Since its inception in the 1980s, the Collaborative Law movement has spread rapidly to most of the United States, Europe, Canada and Australia. Over 22,000 lawyers worldwide have been trained in Collaborative Law and England and Wales has seen more than 1,250 lawyers trained since the 2003 launch, encouraged by both the judiciary and Resolution – the speciailst family lawyers’ organisation (previously known as the SFLA – Solicitors Family Law Association).
Supreme Court Justice Lord Kerr of Tonaghmore became the first member of the Supreme Court to publicly endorse Collaborative Law in a 2009 address to London family lawyers. Supreme Court Justice Lord Wilson of Culworth also reaffirmed his commitment to Collaborative Law and other Family Dispute Resolution Services in a more recent address on 29 November 2011.
National Collaborative Law organisations have also been established in other jurisdictions including Austria, the Czech Republic, France, Germany, Hong Kong, Kenya, New Zealand, Northern Ireland, the Republic of Ireland, Scotland, Switzerland and Uganda.
Resolution has assumed responsibility for the training and accreditation of all collaborative professionals in England and Wales. A growing number of English family lawyers join a local practice group called a ‘pod’ upon completion of their Collaborative Law training. This group will meet together with collaboratively trained members of other professions on a monthly basis to discuss practice issues. This collaboration will enable these professionals to improve effectiveness when working together on cases.
Our collaborative lawyers are all active members of the Salisbury Collaborative law pod.
Collaborative law enables couples who have decided to separate or end their marriage to work with their lawyers and other professionals in order to obtain a settlement which best meets the specific needs of both parties and their children outside of Court and without contested litigation.
Collaborative law is a voluntary process initiated when a couple signs a ‘Participation Agreement’, a contract legally binding them to the process and disqualifying their respective lawyers’ right to represent either in any future family-related litigation.

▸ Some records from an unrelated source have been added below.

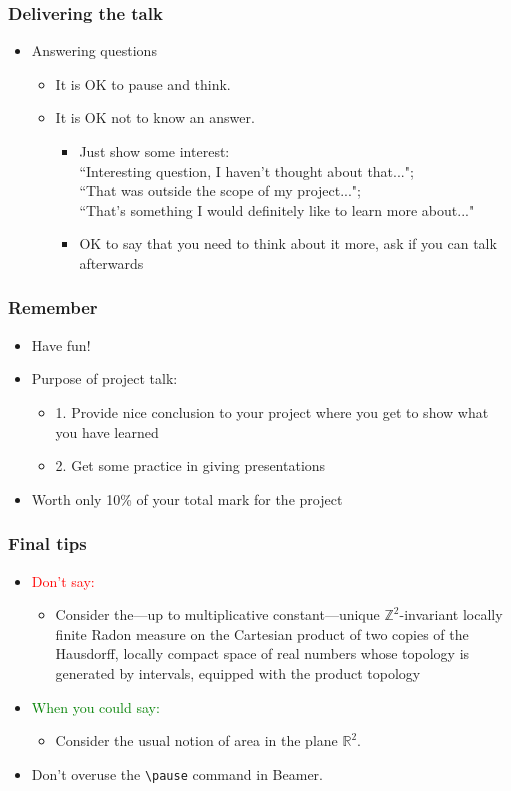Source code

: \documentclass[t]{beamer} %
\begin{document}
\begin{frame}
\frametitle{Delivering the talk}
\begin{itemize}
\item Answering questions
\begin{itemize}
\item It is OK to pause and think.
\item It is OK not to know an answer. 
\begin{itemize}
\item Just show some interest: \\ ``Interesting question, I haven't thought about that...";\\
``That was outside the scope of my project..."; \\``That's something I would definitely like to learn more about..."
\item OK to say that you need to think about it more, ask if you can talk afterwards
\end{itemize}
\end{itemize}
\end{itemize}
\end{frame}

\begin{frame}
\frametitle{Remember}
\begin{itemize}
\item Have fun! 
\item Purpose of project talk: 
\begin{itemize}
\item 1. Provide nice conclusion to your project where you get to show what you have learned
\item 2. Get some practice in giving presentations
\end{itemize}
\item Worth only 10\% of your total mark for the project
\end{itemize}
\end{frame}

\begin{frame}
\frametitle{Final tips}
\begin{itemize}
\pause\item{{\textcolor{red}{Don't say:}}}
\begin{itemize}
\item Consider the---up to multiplicative constant---unique $\mathbb{Z}^2$-invariant locally finite Radon measure on the Cartesian product of two copies of the Hausdorff, locally compact space of real numbers whose topology is generated by intervals, equipped with the product topology \end{itemize}
\pause\item {\textcolor{green}{When you could say:}}
\begin{itemize}
\item Consider the usual notion of area in the plane $\mathbb{R}^2$. 
\end{itemize}

\pause
\item Don't overuse the \texttt{\textbackslash pause} command in Beamer.
\end{itemize}
\end{frame}
\end{document}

The parties and their collaborative lawyers agree that:
• all concerned will behave courteously and in good faith
• each party will freely disclose all pertinent information and not conceal any facts
• if the settlement process fails, the original lawyers must withdraw and the parties select new lawyers
• neither party will take advantage of mistakes by the other side
• the content matter of the settlement meetings remains confidential
Collaborative law can also be used to facilitate other family issues, such as disputes between parents and the drawing up of pre and post-marital contracts. In the case of the former, many couples prefer to embark on married life by drawing up documents consensually.
Since both lawyers would lose their clients if an agreement was not reached, it is in their interests to encourage them to cooperate and find solutions that honour the concerns of both parties. Other advantages are that it encourages mutual respect, provides for open communication, utilises a problem-solving approach and prepares individuals for their new lives.
We are absolutely committed to the whole concept of both family mediation and collaborative law. For those people who take a balanced view and you’re looking to secure a fair and sensible outcome for all concerned, we think that both mediation and collaborative law are the way forward – and we have no doubt that both approaches are going to increase in popularity as more and more people become aware of them.
That’s why were absolutely delighted that another member of our team has now become fully qualified as a collaborative lawyer. Kate Scammell, who is based in our Andover office [but who is also available to see clients both in Amesbury, Northampton, Milton Keynes and Rugby], is a specialist family and divorce lawyer and what’s more, we’ve got plans for her to qualify shortly as a family mediator as well.